Q: Can horse chestnut extract help treat hemorrhoids?
A: It might be worth trying, especially since over-the-counter (OTC) drug treatments are of limited use. Horse chestnut (Aesculus hippocastanum) has long been used in Europe to treat various vein disorders of the legs. In Germany, the standardized extract is approved—and popular—for the treatment of varicose veins and hemorrhoids, which are basically a form of varicose veins that occurs in the rectum. The extract is taken orally or applied topically.
In the U.S., many herbal hemorrhoid remedies, such as Varicare, contain horse chestnut. The herb’s key ingredient appears to be aescin, which may reduce inflammation and the swelling of blood vessels. The antioxidants in the herb, it’s claimed, also play a beneficial role.
Despite its long history of use and the mostly positive studies focusing on other vein disorders, we could find only one well-designed study on the herb’s use for hemorrhoids—a 1976 Belgian study that found that it can reduce swelling and other symptoms.
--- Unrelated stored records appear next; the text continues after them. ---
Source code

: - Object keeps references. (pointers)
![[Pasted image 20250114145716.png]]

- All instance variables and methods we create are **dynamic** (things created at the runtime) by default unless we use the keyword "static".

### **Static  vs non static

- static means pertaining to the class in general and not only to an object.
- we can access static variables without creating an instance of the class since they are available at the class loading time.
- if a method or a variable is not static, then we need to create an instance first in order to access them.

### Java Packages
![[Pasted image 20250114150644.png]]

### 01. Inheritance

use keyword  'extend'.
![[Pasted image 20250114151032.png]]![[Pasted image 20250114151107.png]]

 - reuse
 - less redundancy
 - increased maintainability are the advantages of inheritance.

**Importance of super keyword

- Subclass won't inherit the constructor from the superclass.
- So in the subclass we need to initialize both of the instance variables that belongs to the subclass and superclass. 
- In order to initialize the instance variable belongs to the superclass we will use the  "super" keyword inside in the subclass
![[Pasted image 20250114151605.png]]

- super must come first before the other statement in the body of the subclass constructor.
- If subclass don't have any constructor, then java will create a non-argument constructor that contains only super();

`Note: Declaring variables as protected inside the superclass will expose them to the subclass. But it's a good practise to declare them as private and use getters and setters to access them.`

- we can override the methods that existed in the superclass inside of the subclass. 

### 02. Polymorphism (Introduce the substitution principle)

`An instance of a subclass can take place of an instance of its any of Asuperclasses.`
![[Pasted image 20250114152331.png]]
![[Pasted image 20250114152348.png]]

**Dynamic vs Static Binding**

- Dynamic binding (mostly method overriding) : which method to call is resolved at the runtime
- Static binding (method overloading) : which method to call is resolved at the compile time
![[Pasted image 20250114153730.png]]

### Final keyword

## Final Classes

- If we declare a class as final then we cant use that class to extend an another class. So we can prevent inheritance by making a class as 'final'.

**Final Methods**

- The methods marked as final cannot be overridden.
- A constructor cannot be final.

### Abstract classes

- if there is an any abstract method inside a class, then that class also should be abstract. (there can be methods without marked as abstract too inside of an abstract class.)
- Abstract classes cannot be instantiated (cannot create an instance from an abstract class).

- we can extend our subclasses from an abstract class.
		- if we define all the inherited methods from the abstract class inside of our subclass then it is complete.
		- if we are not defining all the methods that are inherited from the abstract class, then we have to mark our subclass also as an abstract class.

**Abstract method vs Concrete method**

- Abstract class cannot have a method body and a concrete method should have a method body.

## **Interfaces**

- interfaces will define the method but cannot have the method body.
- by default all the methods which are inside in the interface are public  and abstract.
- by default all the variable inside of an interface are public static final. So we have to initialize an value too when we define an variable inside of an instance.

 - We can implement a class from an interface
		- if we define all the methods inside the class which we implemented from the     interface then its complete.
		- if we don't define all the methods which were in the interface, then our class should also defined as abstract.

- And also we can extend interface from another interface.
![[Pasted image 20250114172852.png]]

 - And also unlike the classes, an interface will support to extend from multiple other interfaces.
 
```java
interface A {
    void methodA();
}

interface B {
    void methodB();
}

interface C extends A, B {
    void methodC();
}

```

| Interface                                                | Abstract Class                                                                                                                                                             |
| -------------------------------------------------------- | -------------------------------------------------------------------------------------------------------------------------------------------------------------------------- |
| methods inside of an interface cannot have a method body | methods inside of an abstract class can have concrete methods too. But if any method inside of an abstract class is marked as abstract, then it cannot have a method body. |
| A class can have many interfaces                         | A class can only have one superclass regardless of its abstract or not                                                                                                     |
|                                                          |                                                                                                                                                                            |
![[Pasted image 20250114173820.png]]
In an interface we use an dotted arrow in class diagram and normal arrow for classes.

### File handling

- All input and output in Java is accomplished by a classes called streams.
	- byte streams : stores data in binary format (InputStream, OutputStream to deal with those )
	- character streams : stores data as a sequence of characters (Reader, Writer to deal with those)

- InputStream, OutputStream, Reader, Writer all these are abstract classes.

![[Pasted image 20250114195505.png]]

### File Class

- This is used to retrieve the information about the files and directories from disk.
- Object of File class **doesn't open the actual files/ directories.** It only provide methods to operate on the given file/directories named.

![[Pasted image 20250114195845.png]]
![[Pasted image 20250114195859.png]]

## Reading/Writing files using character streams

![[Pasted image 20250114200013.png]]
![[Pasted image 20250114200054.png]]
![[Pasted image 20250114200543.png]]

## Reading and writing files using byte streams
One problem with herbal hemorrhoid remedies like this is that they often also contain other herbs and compounds, most of unknown usefulness. And as with all dietary supplements, you can’t be sure that the bottle or tube contains what’s listed on the label.
The extract appears to be safe, except for occasional minor reactions such as itching or stomach upset. People with kidney, liver or gastrointestinal problems should avoid it. Those taking anti-clotting medication should check with their doctors first. Don’t consume raw or unprocessed horse chestnut seeds, leaves, bark or flowers (or tea made from them), since they can be toxic.